▸ **Your goal**
Show all lines of the listing that contain the word "lang".

▸ **Source information**

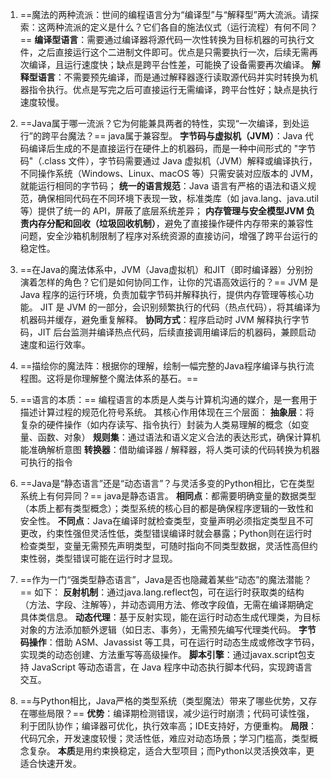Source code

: 1. ==魔法的两种流派：世间的编程语言分为“编译型”与“解释型”两大流派。请探索：这两种流派的定义是什么？它们各自的施法仪式（运行流程）有何不同？==
**编译型语言**：需要通过编译器将源代码一次性转换为目标机器的可执行文件，之后直接运行这个二进制文件即可。优点是只需要执行一次，后续无需再次编译，且运行速度快；缺点是跨平台性差，可能换了设备需要再次编译。
**解释型语言**：不需要预先编译，而是通过解释器逐行读取源代码并实时转换为机器指令执行。优点是写完之后可直接运行无需编译，跨平台性好；缺点是执行速度较慢。

2. ==Java属于哪一流派？它为何能兼具两者的特性，实现“一次编译，到处运行”的跨平台魔法？==
java属于兼容型。
**字节码与虚拟机（JVM）**：Java 代码编译后生成的不是直接运行在硬件上的机器码，而是一种中间形式的 "字节码"（.class 文件），字节码需要通过 Java 虚拟机（JVM）解释或编译执行，不同操作系统（Windows、Linux、macOS 等）只需安装对应版本的 JVM，就能运行相同的字节码；
**统一的语言规范**：Java 语言有严格的语法和语义规范，确保相同代码在不同环境下表现一致，标准类库（如 java.lang、java.util 等）提供了统一的 API，屏蔽了底层系统差异；
**内存管理与安全模型JVM 负责内存分配和回收（垃圾回收机制）**，避免了直接操作硬件内存带来的兼容性问题，安全沙箱机制限制了程序对系统资源的直接访问，增强了跨平台运行的稳定性。

3. ==在Java的魔法体系中，JVM（Java虚拟机）和JIT（即时编译器）分别扮演着怎样的角色？它们是如何协同工作，让你的咒语高效运行的？==
JVM 是 Java 程序的运行环境，负责加载字节码并解释执行，提供内存管理等核心功能。
JIT 是 JVM 的一部分，会识别频繁执行的代码（热点代码），将其编译为机器码并缓存，避免重复解释。
**协同方式**：程序启动时 JVM 解释执行字节码，JIT 后台监测并编译热点代码，后续直接调用编译后的机器码，兼顾启动速度和运行效率。

4. ==描绘你的魔法阵：根据你的理解，绘制一幅完整的Java程序编译与执行流程图。这将是你理解整个魔法体系的基石。==

5. ==语言的本质：==
编程语言的本质是人类与计算机沟通的媒介，是一套用于描述计算过程的规范化符号系统。
其核心作用体现在三个层面：
**抽象层**：将复杂的硬件操作（如内存读写、指令执行）封装为人类易理解的概念（如变量、函数、对象）
**规则集**：通过语法和语义定义合法的表达形式，确保计算机能准确解析意图
**转换器**：借助编译器 / 解释器，将人类可读的代码转换为机器可执行的指令

6. ==Java是“静态语言”还是“动态语言”？与灵活多变的Python相比，它在类型系统上有何异同？==
java是静态语言。
**相同点**：都需要明确变量的数据类型（本质上都有类型概念）；类型系统的核心目的都是确保程序逻辑的一致性和安全性。
**不同点**：Java在编译时就检查类型，变量声明必须指定类型且不可更改，约束性强但灵活性低，类型错误编译时就会暴露；Python则在运行时检查类型，变量无需预先声明类型，可随时指向不同类型数据，灵活性高但约束性弱，类型错误可能在运行时才显现。

7. ==作为一门“强类型静态语言”，Java是否也隐藏着某些“动态”的魔法潜能？==
如下：
**反射机制**：通过java.lang.reflect包，可在运行时获取类的结构（方法、字段、注解等），并动态调用方法、修改字段值，无需在编译期确定具体类信息。
**动态代理**：基于反射实现，能在运行时动态生成代理类，为目标对象的方法添加额外逻辑（如日志、事务），无需预先编写代理类代码。
**字节码操作**：借助 ASM、Javassist 等工具，可在运行时动态生成或修改字节码，实现类的动态创建、方法重写等高级操作。
**脚本引擎**：通过javax.script包支持 JavaScript 等动态语言，在 Java 程序中动态执行脚本代码，实现跨语言交互。

8. ==与Python相比，Java严格的类型系统（类型魔法）带来了哪些优势，又存在哪些局限？==
**优势**：编译期检测错误，减少运行时崩溃；代码可读性强，利于团队协作；编译器可优化，执行效率高；IDE支持好，方便重构。
**局限**：代码冗余，开发速度较慢；灵活性低，难应对动态场景；学习门槛高，类型概念复杂。
**本质**是用约束换稳定，适合大型项目；而Python以灵活换效率，更适合快速开发。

▸ **Exercise output**
**统一的语言规范**：Java 语言有严格的语法和语义规范，确保相同代码在不同环境下表现一致，标准类库（如 java.lang、java.util 等）提供了统一的 API，屏蔽了底层系统差异；
**反射机制**：通过java.lang.reflect包，可在运行时获取类的结构（方法、字段、注解等），并动态调用方法、修改字段值，无需在编译期确定具体类信息。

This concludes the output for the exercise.